Multiple studies have shown the value of CTP and especially of CBV-ASPECTS in predicting favourable outcome after mechanical thrombectomy.3,9,11,1315 As most of these studies included patients within the first six hours after symptom onset, one could argue that the predictive value of CBV-ASPECTS cannot be reliably applied to the six to 18 hour time window. However, data from the CT Perfusion to predict Response to recanalization in Ischemic Stroke Project presented at the International Stroke Conference 201616 suggest that a high percentage of patients with a CTP mismatch profile benefit from mechanical thrombectomy at 6–18 hours. This supports our current decision to select/exclude patients in the 6–18 hour window according to CTP analysis. Psychogios et al. reported in their study that a CBV-ASPECTS < 5 has a near 100% negative predictive value for good clinical outcome.11 Thus, our current consensus in favour of thrombectomy within the 6–18 hour window is primarily based, among other factors like age and previous clinical condition, on a CBV-ASPECTS ≥ 5.

Conclusion

Implementation of CTP imaging as a selection criterion of thrombectomy candidates significantly increased the rates of favourable clinical outcome within the treated population.
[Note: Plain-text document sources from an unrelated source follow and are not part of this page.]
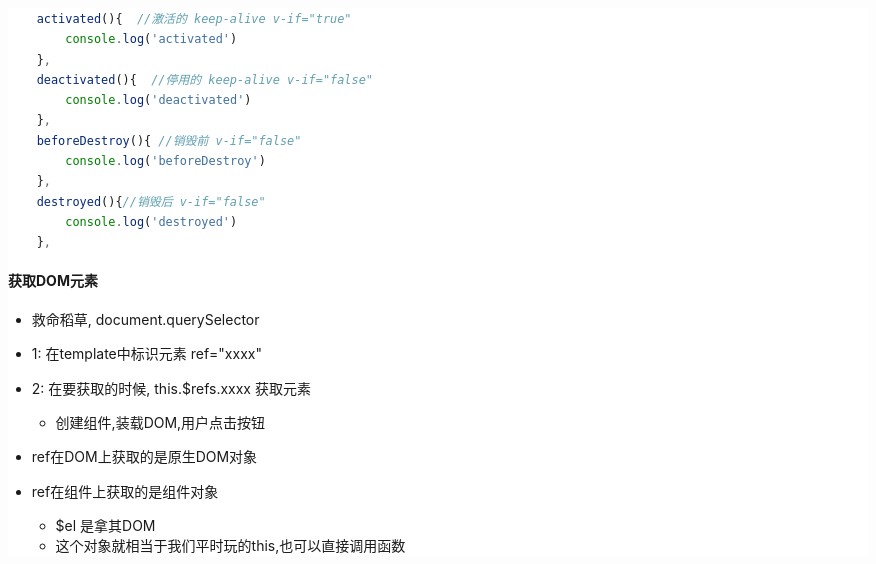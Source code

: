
 ```javascript
	activated(){  //激活的 keep-alive v-if="true"
		console.log('activated')
	},
	deactivated(){  //停用的 keep-alive v-if="false"
		console.log('deactivated')
	},
	beforeDestroy(){ //销毁前 v-if="false"
		console.log('beforeDestroy')
	},
	destroyed(){//销毁后 v-if="false"
		console.log('destroyed')
	},
```

#### 获取DOM元素
* 救命稻草, document.querySelector
* 1: 在template中标识元素 ref="xxxx"
* 2: 在要获取的时候, this.$refs.xxxx 获取元素
  - 创建组件,装载DOM,用户点击按钮

* ref在DOM上获取的是原生DOM对象
* ref在组件上获取的是组件对象
  - $el 是拿其DOM
  - 这个对象就相当于我们平时玩的this,也可以直接调用函数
Although CTP has lost impact within the six-hour period, it should be still considered in cases beyond six hours as a means to broaden the therapeutic window.

Author contributions

MNP, JL and MK designed the study and defined the concept and intellectual content. MNP prepared the manuscript. MNP, DB, RB, KS, IT and IM contributed in data acquisition and analysed data. IEP edited the manuscript. MK and DB guarantee the scientific integrity of the study.

Ethical standards

All patient data derived from the stroke database of the university hospital of Göttingen. Patients have given informed consent for all therapeutic decisions. Data were analysed retrospectively, fully anonymised, in accordance with the ethical standards laid down in the 1964 Declaration of Helsinki and its amendments as well as with the guidelines of the local Ethical Committee for clinical studies. No therapeutic decision has been influenced by the purpose of this study.

Funding

This research received no specific grant from any funding agency in the public, commercial, or not-for-profit sectors.

Conflict of interest

The authors declared no potential conflicts of interest with respect to the research, authorship, and/or publication of this article.